Personal information
- Full name: Timothy Neil Wren
- Born: 26 March 1970 (age 56) Folkestone, Kent
- Batting: Right-handed
- Bowling: Left-arm medium
- Role: Bowler

Domestic team information
- 1989–1997: Kent
- LA debut: 27 August 1989 Kent v Leicestershire
- Last LA: 25 May 1997 Kent v Sussex
- FC debut: 28 July 1989 Kent v Worcestershire
- Last FC: 28 June 1997 Kent v Cambridge University

Career statistics
| Competition | First-class | List A |
| Matches | 30 | 45 |
| Runs scored | 141 | 46 |
| Batting average | 6.71 | 7.66 |
| 100s/50s | 0/0 | 0/0 |
| Top score | 23 | 7* |
| Balls bowled | 4,024 | 1,773 |
| Wickets | 66 | 36 |
| Bowling average | 36.60 | 39.66 |
| 5 wickets in innings | 3 | 1 |
| 10 wickets in match | 0 | 0 |
| Best bowling | 6/48 | 6/41 |
| Catches/stumpings | 12/– | 8/– |
- Source: CricInfo, 5 April 2014

= Tim Wren =

English cricketer

Timothy Neil Wren (born 26 March 1970) is an English former professional cricketer who played for Kent County Cricket Club during the 1990s.

==Early life==
Wren was born at Folkestone in 1970, and attended Harvey Grammar School in the town. He made his debut for Kent's Second XI in 1987 and played under-25 cricket for the county the following year before making his First XI debut in 1989, opening the bowling and taking one wicket in a List A fixture against Leicestershire at Cheriton Road in Folkestone.

==Cricket career==
A left-arm medium pace bowler, Wren made his first-class cricket debut the following season, playing in five of Kent's County Championship matches during 1990, although he took only six wickets. He played club cricket for Ashford Cricket Club during the early 1990s, where he was mentored by Peter Moralee, a Kent development coach working at Ashford Prep School, but Wren played only a handful of matches for the county side between 1991 and 1994, unable to break into the team on a regular basis.

Wren played most of his First XI cricket between 1994 and 1996, making seven first-class appearances in each of the three seasons and playing a significant role in Kent's one-day side during the period.
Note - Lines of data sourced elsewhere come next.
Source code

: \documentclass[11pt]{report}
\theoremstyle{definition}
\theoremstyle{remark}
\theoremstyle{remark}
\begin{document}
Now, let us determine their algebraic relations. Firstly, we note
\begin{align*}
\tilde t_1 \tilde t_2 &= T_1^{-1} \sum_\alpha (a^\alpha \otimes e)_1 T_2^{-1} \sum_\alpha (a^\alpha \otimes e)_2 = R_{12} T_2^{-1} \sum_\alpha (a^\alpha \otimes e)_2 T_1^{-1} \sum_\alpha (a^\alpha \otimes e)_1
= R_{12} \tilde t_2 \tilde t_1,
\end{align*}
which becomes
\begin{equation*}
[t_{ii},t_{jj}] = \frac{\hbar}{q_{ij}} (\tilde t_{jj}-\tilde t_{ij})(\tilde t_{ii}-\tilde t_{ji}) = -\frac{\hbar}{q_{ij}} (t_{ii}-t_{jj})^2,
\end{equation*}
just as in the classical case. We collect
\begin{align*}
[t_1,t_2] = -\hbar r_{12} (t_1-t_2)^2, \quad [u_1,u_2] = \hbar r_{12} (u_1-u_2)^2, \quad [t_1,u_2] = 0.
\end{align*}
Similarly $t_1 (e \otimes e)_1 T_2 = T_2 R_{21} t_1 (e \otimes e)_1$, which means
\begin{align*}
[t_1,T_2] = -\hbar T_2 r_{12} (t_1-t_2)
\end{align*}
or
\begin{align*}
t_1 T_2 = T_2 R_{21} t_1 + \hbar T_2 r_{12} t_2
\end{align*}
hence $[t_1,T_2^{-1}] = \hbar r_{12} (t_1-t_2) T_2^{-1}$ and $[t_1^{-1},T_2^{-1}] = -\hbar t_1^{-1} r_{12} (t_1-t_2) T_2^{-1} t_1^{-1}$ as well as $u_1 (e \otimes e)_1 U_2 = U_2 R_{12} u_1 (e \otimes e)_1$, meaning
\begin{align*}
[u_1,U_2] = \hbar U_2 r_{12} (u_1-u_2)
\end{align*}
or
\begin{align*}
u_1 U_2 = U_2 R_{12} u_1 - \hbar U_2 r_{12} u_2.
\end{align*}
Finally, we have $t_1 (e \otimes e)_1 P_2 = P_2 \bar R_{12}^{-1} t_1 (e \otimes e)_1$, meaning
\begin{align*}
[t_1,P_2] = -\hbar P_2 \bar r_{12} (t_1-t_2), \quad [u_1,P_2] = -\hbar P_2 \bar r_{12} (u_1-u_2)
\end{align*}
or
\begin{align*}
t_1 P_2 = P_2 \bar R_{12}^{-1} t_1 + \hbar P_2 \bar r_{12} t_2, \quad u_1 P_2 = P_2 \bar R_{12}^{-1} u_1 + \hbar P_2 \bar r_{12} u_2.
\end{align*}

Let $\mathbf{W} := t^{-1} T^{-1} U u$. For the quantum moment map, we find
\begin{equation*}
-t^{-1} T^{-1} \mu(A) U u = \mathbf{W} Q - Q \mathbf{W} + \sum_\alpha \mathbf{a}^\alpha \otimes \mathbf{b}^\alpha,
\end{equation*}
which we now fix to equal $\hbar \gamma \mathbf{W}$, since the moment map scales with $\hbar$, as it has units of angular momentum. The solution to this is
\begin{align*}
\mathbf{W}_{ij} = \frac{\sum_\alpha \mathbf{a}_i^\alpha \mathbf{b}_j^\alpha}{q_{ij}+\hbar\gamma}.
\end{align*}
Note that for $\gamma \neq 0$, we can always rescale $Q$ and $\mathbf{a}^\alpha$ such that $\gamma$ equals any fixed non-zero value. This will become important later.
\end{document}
He took 17 first-class and 8 List A wickets during 1994, and the following season took 23 first-class wickets, the most of his career. He also took 16 List A wickets as Kent won the Sunday league competition. After taking nine first-class and seven List A wickets in 1996 he played just five matches in 1997, taking only one wicket, and was released by the club at the end of the season.

==Post-retirement==
After retiring from top-level cricket, Wren played in the Kent Cricket League for Sibton Park and Canterbury Cricket Clubs. His family owns a plumbing and heating engineering business in Folkestone and Wren worked in the company as an engineer during the off-season when he was playing professionally. He has since become a partner in the family business.